As a professional Prograis proved too strong for most foes and bludgeoned his way to a world title with dominant wins over Joel Diaz Jr., Terry Flanagan and Kiryl Relikh and won the WBA title. In October 2019, he met IBF titlist Josh Taylor of Scotland and lost the unification bout by majority decision to the Scotsman.

Since that loss few are willing to face Prograis who knocked out three foes in three years.

“When I was the world champion everybody called my name but once I didn’t have the belt it all stopped and I know I’m a dangerous fighter and that’s part of the reason,” said Prograis.

Zepeda took a different path.

The American-born Mexican fighter began performing professionally at the late age of 20 in Mexico, in the border town of Mexicali. His heavy hands immediately ended all four of his first pro fights via knockout.

Slowly Zepeda was matched against different style of fighters in Southern California club shows like Ontario, Commerce, Montebello and Burbank. He was always a deliberate and careful pugilist and never the wild swinging type. But if an opponent got too frisky Zepeda could easily unload the left or right to end the fight quickly. That was never more evident than last year when the braggadocious Josue Vargas attempted to intimidate him with words and shoving in a press conference. The Puerto Rican was bludgeoned in the first round in front of his own fans at Madison Square Garden.

Never flashy but deliberate, Zepeda likes finishing the fight inside the distance.

“I have all the experience I need. Regis Prograis is going to be fighting the best version of Jose Zepeda. I really believe it’s now or never,” Zepeda said.

Prograis respects Zepeda and vice versa. But he remains confident.

“I have more experience and I’ve been at the top already. If you compare strength, power, chin, stamina, speed, defense, I feel like I win every time. Every category, it’s me,” said Prograis. “He’s been hurt, he’s been dropped a bunch of times. I’ve never been hurt and I destroy people.”

Zepeda shrugs at the comments.

“Prograis is going to be very surprised by my power and speed. We’re both going to fight the way we’ve been fighting. He hits hard, I hit hard and both of us are desperate to win which will make for a great fight,” Zepeda says.

Expect one of the best super lightweight fights in the last 40 years when they finally exchange blows.

Women co-main

Argentina’s Evelin Bermudez (17-0-1, 6 KOs) defends the WBO and IBF light flyweight world titles against Costa Rica’s Yokasta Valle (26-2, 9 KOs) in a 10-round match. It’s Bermudez’s pressure versus Valle’s speed and agility.

Bermudez, 26, is younger, taller and relentless in her attacks, especially with the right hand. She loves the right and has no left hook. But she does possess a strong left jab to set up the right cross. She has never fought in the USA.
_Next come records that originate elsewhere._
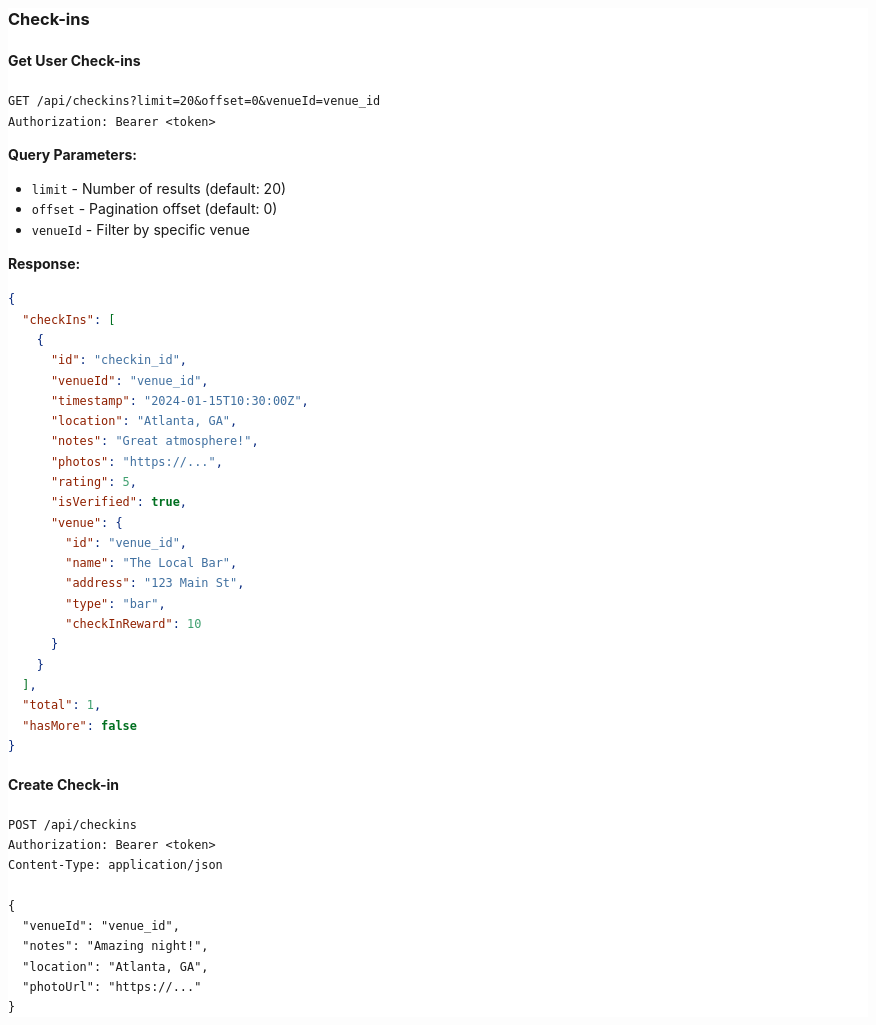 ### Check-ins

#### Get User Check-ins
```http
GET /api/checkins?limit=20&offset=0&venueId=venue_id
Authorization: Bearer <token>
```

**Query Parameters:**
- `limit` - Number of results (default: 20)
- `offset` - Pagination offset (default: 0)
- `venueId` - Filter by specific venue

**Response:**
```json
{
  "checkIns": [
    {
      "id": "checkin_id",
      "venueId": "venue_id",
      "timestamp": "2024-01-15T10:30:00Z",
      "location": "Atlanta, GA",
      "notes": "Great atmosphere!",
      "photos": "https://...",
      "rating": 5,
      "isVerified": true,
      "venue": {
        "id": "venue_id",
        "name": "The Local Bar",
        "address": "123 Main St",
        "type": "bar",
        "checkInReward": 10
      }
    }
  ],
  "total": 1,
  "hasMore": false
}
```

#### Create Check-in
```http
POST /api/checkins
Authorization: Bearer <token>
Content-Type: application/json

{
  "venueId": "venue_id",
  "notes": "Amazing night!",
  "location": "Atlanta, GA",
  "photoUrl": "https://..."
}
```
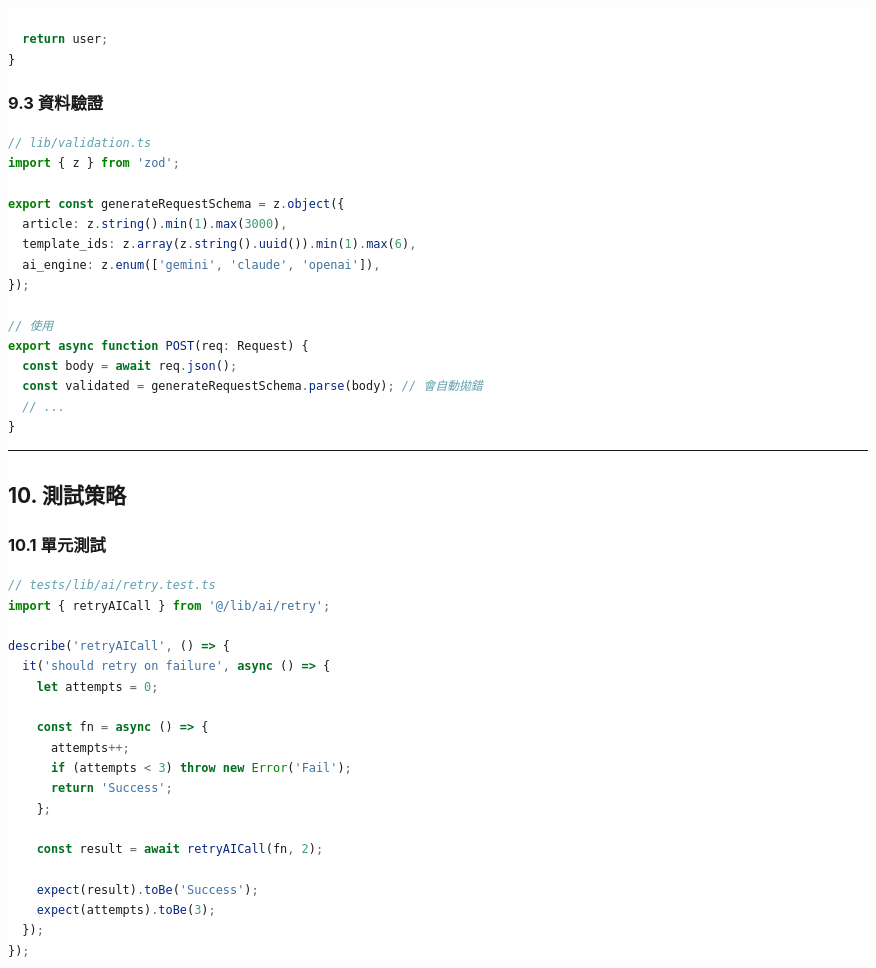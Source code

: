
 ```typescript

  return user;
}
```

### 9.3 資料驗證

```typescript
// lib/validation.ts
import { z } from 'zod';

export const generateRequestSchema = z.object({
  article: z.string().min(1).max(3000),
  template_ids: z.array(z.string().uuid()).min(1).max(6),
  ai_engine: z.enum(['gemini', 'claude', 'openai']),
});

// 使用
export async function POST(req: Request) {
  const body = await req.json();
  const validated = generateRequestSchema.parse(body); // 會自動拋錯
  // ...
}
```

---

## 10. 測試策略

### 10.1 單元測試

```typescript
// tests/lib/ai/retry.test.ts
import { retryAICall } from '@/lib/ai/retry';

describe('retryAICall', () => {
  it('should retry on failure', async () => {
    let attempts = 0;

    const fn = async () => {
      attempts++;
      if (attempts < 3) throw new Error('Fail');
      return 'Success';
    };

    const result = await retryAICall(fn, 2);

    expect(result).toBe('Success');
    expect(attempts).toBe(3);
  });
});
```
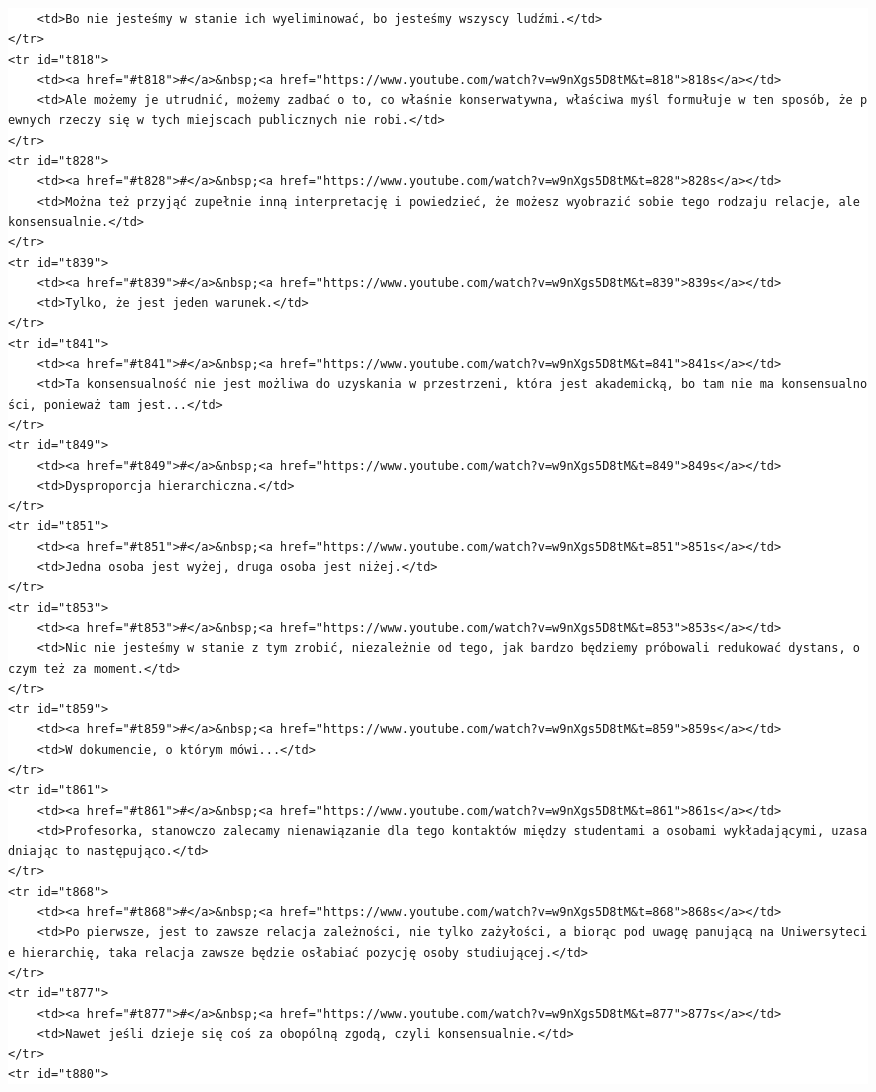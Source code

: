         <td>Bo nie jesteśmy w stanie ich wyeliminować, bo jesteśmy wszyscy ludźmi.</td>
    </tr>
    <tr id="t818">
        <td><a href="#t818">#</a>&nbsp;<a href="https://www.youtube.com/watch?v=w9nXgs5D8tM&t=818">818s</a></td>
        <td>Ale możemy je utrudnić, możemy zadbać o to, co właśnie konserwatywna, właściwa myśl formułuje w ten sposób, że pewnych rzeczy się w tych miejscach publicznych nie robi.</td>
    </tr>
    <tr id="t828">
        <td><a href="#t828">#</a>&nbsp;<a href="https://www.youtube.com/watch?v=w9nXgs5D8tM&t=828">828s</a></td>
        <td>Można też przyjąć zupełnie inną interpretację i powiedzieć, że możesz wyobrazić sobie tego rodzaju relacje, ale konsensualnie.</td>
    </tr>
    <tr id="t839">
        <td><a href="#t839">#</a>&nbsp;<a href="https://www.youtube.com/watch?v=w9nXgs5D8tM&t=839">839s</a></td>
        <td>Tylko, że jest jeden warunek.</td>
    </tr>
    <tr id="t841">
        <td><a href="#t841">#</a>&nbsp;<a href="https://www.youtube.com/watch?v=w9nXgs5D8tM&t=841">841s</a></td>
        <td>Ta konsensualność nie jest możliwa do uzyskania w przestrzeni, która jest akademicką, bo tam nie ma konsensualności, ponieważ tam jest...</td>
    </tr>
    <tr id="t849">
        <td><a href="#t849">#</a>&nbsp;<a href="https://www.youtube.com/watch?v=w9nXgs5D8tM&t=849">849s</a></td>
        <td>Dysproporcja hierarchiczna.</td>
    </tr>
    <tr id="t851">
        <td><a href="#t851">#</a>&nbsp;<a href="https://www.youtube.com/watch?v=w9nXgs5D8tM&t=851">851s</a></td>
        <td>Jedna osoba jest wyżej, druga osoba jest niżej.</td>
    </tr>
    <tr id="t853">
        <td><a href="#t853">#</a>&nbsp;<a href="https://www.youtube.com/watch?v=w9nXgs5D8tM&t=853">853s</a></td>
        <td>Nic nie jesteśmy w stanie z tym zrobić, niezależnie od tego, jak bardzo będziemy próbowali redukować dystans, o czym też za moment.</td>
    </tr>
    <tr id="t859">
        <td><a href="#t859">#</a>&nbsp;<a href="https://www.youtube.com/watch?v=w9nXgs5D8tM&t=859">859s</a></td>
        <td>W dokumencie, o którym mówi...</td>
    </tr>
    <tr id="t861">
        <td><a href="#t861">#</a>&nbsp;<a href="https://www.youtube.com/watch?v=w9nXgs5D8tM&t=861">861s</a></td>
        <td>Profesorka, stanowczo zalecamy nienawiązanie dla tego kontaktów między studentami a osobami wykładającymi, uzasadniając to następująco.</td>
    </tr>
    <tr id="t868">
        <td><a href="#t868">#</a>&nbsp;<a href="https://www.youtube.com/watch?v=w9nXgs5D8tM&t=868">868s</a></td>
        <td>Po pierwsze, jest to zawsze relacja zależności, nie tylko zażyłości, a biorąc pod uwagę panującą na Uniwersytecie hierarchię, taka relacja zawsze będzie osłabiać pozycję osoby studiującej.</td>
    </tr>
    <tr id="t877">
        <td><a href="#t877">#</a>&nbsp;<a href="https://www.youtube.com/watch?v=w9nXgs5D8tM&t=877">877s</a></td>
        <td>Nawet jeśli dzieje się coś za obopólną zgodą, czyli konsensualnie.</td>
    </tr>
    <tr id="t880">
Valle, 30, has plenty of speed and has been working on her power with American-based trainer Gloria Mosquera. This will be a tough test for the Costa Rican who recently signed promotion deals with MarvNation and Golden Boy Promotions. This is her second fight in the USA and toughest foe since losing to Naoko Fujioka in 2017.

It’s a very tough match to predict the winner.

Others on the card include undefeated Ruben Torres, the tall lightweight promoted by Thompson Boxing Promotions. He was popular on social media for a recent knockout of a guy who tapped gloves with him and then was knocked out a single second later. Super welterweight Charles Conwell is another budding contender out of Cleveland. He’s extraordinarily strong for the weight class and opened eyes with his knockout of Kazakhstan’s Madiyar Ashkeyev who was undefeated when they met.

Also, two sons of the great Fernando Vargas are planned to fight too. Super welterweight prospect Fernando Vargas Jr. and featherweight Amado Vargas are scheduled to perform.

Doors open at 3 p.m. Tickets can be purchased at AXS.com.

Fights to Watch

Sat. DAZN 2:00 p.m. ET Dillian Whyte (28-3) vs Jermaine Franklin (21-0); Sandy Ryan (4-1) vs Anahi Sanchez (21-5).

Sat. ESPN+ 2:00 p.m. ET (main card) 5:00 p.m. ET (main event) Zach Parker (22-0) vs John Ryder (31-5).

Sat. FITE.TV ppv 9 p.m. ET (main card) 11:15 p.m. ET (main event) Regis Prograis (27-1) vs Jose Zepeda (36-2); Yokasta Valle (26-2) vs Evelin Bermudez (17-0-1); Ruben Torres (19-0) vs Eduardo Estela (13-1); Charles Conwell (17-0) vs Juan Carlos Abreu (25-6-1).